Out of the blue I received a job offer to be a full-time medical writer, the start of my second career. I moved first to Boise, Idaho, then to Port Townsend in Washington, bought a small and charming home, and joined not one, not two, but three choirs.
Many can tell a similar story. Yet I not only successfully surfed the tsunami wave of change that had swept through my life: I developed a taste for surfing. A decade later I quit my job, sold my house, and spent the next four years living another dream. In college I had been resolutely steered away from majoring in English—because “you don’t want to end up working at McDonald’s all your life”—and instead did a pre-med program, before becoming a scientific editor and then writer. Now I astonished everyone by enrolling in a program to earn a humanities doctorate in Mythological Studies.
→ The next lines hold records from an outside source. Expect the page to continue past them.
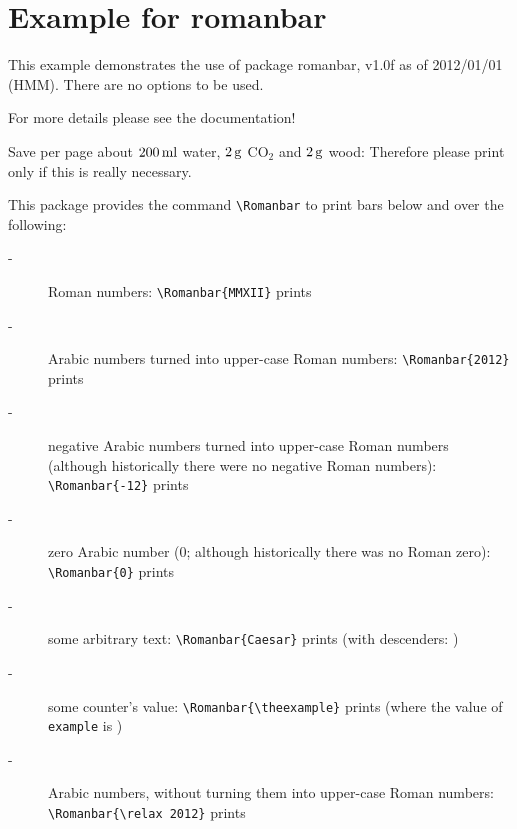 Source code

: \documentclass[british]{article}[2007/10/19]%
\gdef\unit#1{\mathord{\thinspace\mathrm{#1}}}%
\begin{document}
\section*{Example for romanbar}

This example demonstrates the use of package\newline
\textsf{romanbar}, v1.0f as of 2012/01/01 (HMM).\newline
There are no options to be used.\newline

\noindent For more details please see the documentation!\newline

\noindent Save per page about $200\unit{ml}$ water,
$2\unit{g}$ CO$_{2}$ and $2\unit{g}$ wood:\newline
Therefore please print only if this is really necessary.\newline

\noindent This package provides the command \verb|\Romanbar|
to print bars below and over the following:

\begin{description}
\item[-] Roman numbers: \verb|\Romanbar{MMXII}| prints 

\item[-] Arabic numbers turned into upper-case Roman numbers:\newline
           \verb|\Romanbar{2012}| prints 

\item[-] negative Arabic numbers turned into upper-case Roman numbers
           \newline
           (although historically there were no negative Roman numbers):
           \newline
           \verb|\Romanbar{-12}| prints 

\item[-] zero Arabic number ($0$; although historically
           there was no Roman zero):\newline
           \verb|\Romanbar{0}| prints 

\item[-] some arbitrary text:
           \verb|\Romanbar{Caesar}| prints \newline
           (with descenders: )

\setcounter{example}{21}

\item[-] some counter's value:
           \verb|\Romanbar{\theexample}| prints \Romanbar{\theexample}
           \newline
           (where the value of \texttt{example} is \theexample)

\item[-] Arabic numbers, without turning them into upper-case Roman
           numbers:\newline
           \verb|\Romanbar{\relax 2012}| prints 
\end{description}
\end{document}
I loved every second of it. I loved my “commute” to Santa Barbara once a month, to spend three to five days immersed in intensive classes on such topics as Hinduism, Joseph Campbell, Mythic Cinema, and Dream Interpretation. I loved reading and discussing and writing about the Mahabharata, the Odyssey, the Iroquois Ritual of Condolence, and Dante’s Divine Comedy. I loved the late-night discussions about the mythological and psychological underpinnings of our political views. When people said, “but what good is it?” I would reply, “What ‘good’ is it to spend a year or two sailing around the world? What ‘good’ is it to climb Everest? This is my dream, and if I have to work for the rest of my life to pay for it, that’s fine with me.”
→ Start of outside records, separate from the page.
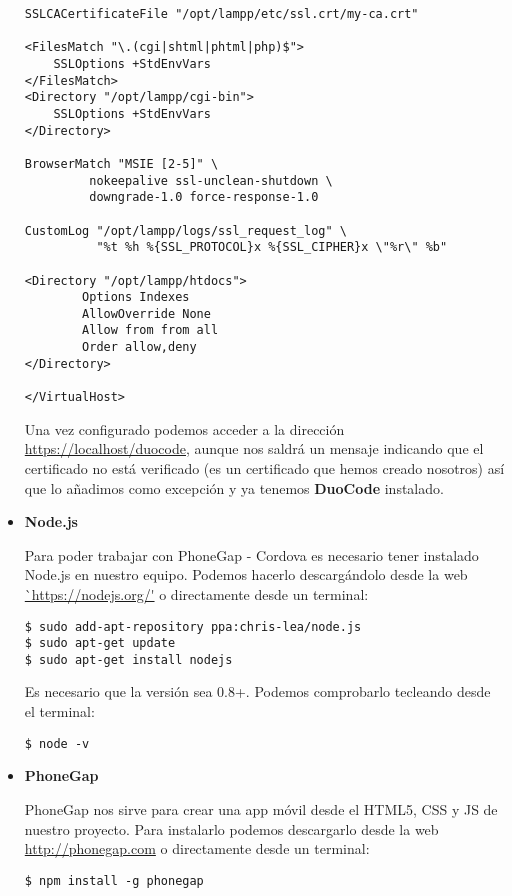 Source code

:\begin{itemize}
{\begin{verbatim}
SSLCACertificateFile "/opt/lampp/etc/ssl.crt/my-ca.crt"

<FilesMatch "\.(cgi|shtml|phtml|php)$">
    SSLOptions +StdEnvVars
</FilesMatch>
<Directory "/opt/lampp/cgi-bin">
    SSLOptions +StdEnvVars
</Directory>

BrowserMatch "MSIE [2-5]" \
         nokeepalive ssl-unclean-shutdown \
         downgrade-1.0 force-response-1.0

CustomLog "/opt/lampp/logs/ssl_request_log" \
          "%t %h %{SSL_PROTOCOL}x %{SSL_CIPHER}x \"%r\" %b"

<Directory "/opt/lampp/htdocs">
        Options Indexes
        AllowOverride None
        Allow from from all
        Order allow,deny
</Directory>

</VirtualHost>
\end{verbatim}
}

Una vez configurado podemos acceder a la dirección \url{https://localhost/duocode}, aunque nos saldrá un mensaje indicando que el certificado no está verificado (es un certificado que hemos creado nosotros) así que lo añadimos como excepción y ya tenemos \textbf{DuoCode} instalado.


\item \textbf{Node.js}

Para poder trabajar con PhoneGap - Cordova es necesario tener instalado Node.js en nuestro equipo. Podemos hacerlo descargándolo desde la web \url{`https://nodejs.org/'} o directamente desde un terminal:

{\codesize
\begin{verbatim}
$ sudo add-apt-repository ppa:chris-lea/node.js
$ sudo apt-get update
$ sudo apt-get install nodejs
\end{verbatim}
}

Es necesario que la versión sea 0.8+. Podemos comprobarlo tecleando desde el terminal: 

{\codesize
\begin{verbatim}
$ node -v
\end{verbatim}
}

\item \textbf{PhoneGap}

PhoneGap nos sirve para crear una app móvil desde el HTML5, CSS y JS de nuestro proyecto. Para instalarlo podemos descargarlo desde la web \url{http://phonegap.com} o directamente desde un terminal:

{\codesize
\begin{verbatim}
$ npm install -g phonegap
\end{verbatim}
}


\end{itemize}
As it turns out, “following my bliss” is paying off. Last year I published the book I’d been thinking about since the 1980s. It’s not only selling well, it’s led me into a new career as a teacher and speaker—which I’m enjoying very much.
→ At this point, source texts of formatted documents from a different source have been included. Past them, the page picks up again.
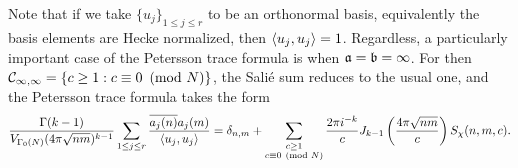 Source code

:     Note that if we take $\{u_{j}\}_{1 \le j \le r}$ to be an orthonormal basis, equivalently the basis elements are Hecke normalized, then $\langle u_{j},u_{j}\rangle = 1$. Regardless, a particularly important case of the Petersson trace formula is when $\mathfrak{a} = \mathfrak{b} = \infty$. For then $\mathcal{C}_{\infty,\infty} = \{c \ge 1:c \equiv 0 \ \left(\text{mod }N\right)\}$, the Sali\'e sum reduces to the usual one, and the Petersson trace formula takes the form
    \[
      \frac{\Gamma(k-1)}{V_{\Gamma_{0}(N)}(4\pi \sqrt{nm})^{k-1}}\sum_{1 \le j \le r}\frac{\overline{a_{j}(n)}a_{j}(m)}{\langle u_{j},u_{j}\rangle} = \delta_{n,m}+\sum_{\substack{c \ge 1 \\ c \equiv 0 \ \left(\text{mod }N\right)}}\frac{2\pi i^{-k}}{c}J_{k-1}\left(\frac{4\pi\sqrt{nm}}{c}\right)S_{\chi}(n,m,c).
    \]
  \section{} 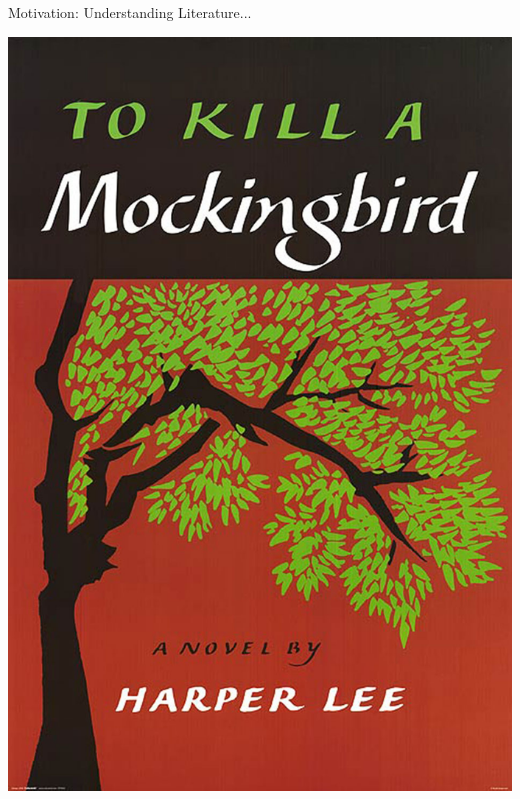 \documentclass[xcolor=x11names]{beamer}
\begin{document}
\begin{frame}{Motivation: Understanding Literature...}
\begin{center}
  \includegraphics[height=0.8\textheight]{res/to-kill-a-mockingbird-cover.jpg}
  \hspace*{2em}

\end{center}
\end{frame}
\end{document}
Last year my father, nearly 92 now, lost his beloved wife of 65 years. We wondered if Dad would fade away, as so many of his friends had after bereavement- or if he would find a new lease on life. The answer came in a phone call from a cousin, asking “do you know that your Dad is in Boston?” After being tied to the bedside of my mother in her terminal illness for two years, Dad literally flew. He’s just returned from another trip back East to pursue researches in genealogy, he takes an active part in a men’s debating society, he plays tennis, and he’s planning to join me on a book tour through the Rocky Mountain states this fall. It’s never too late to begin again, it seems.
So I tell friends who see a huge change looming over their lives: “Don’t panic, and don’t try to hang on; grab the board of your courage and surf that wave. It will be one doozy of a ride, but you might just love where it takes you.”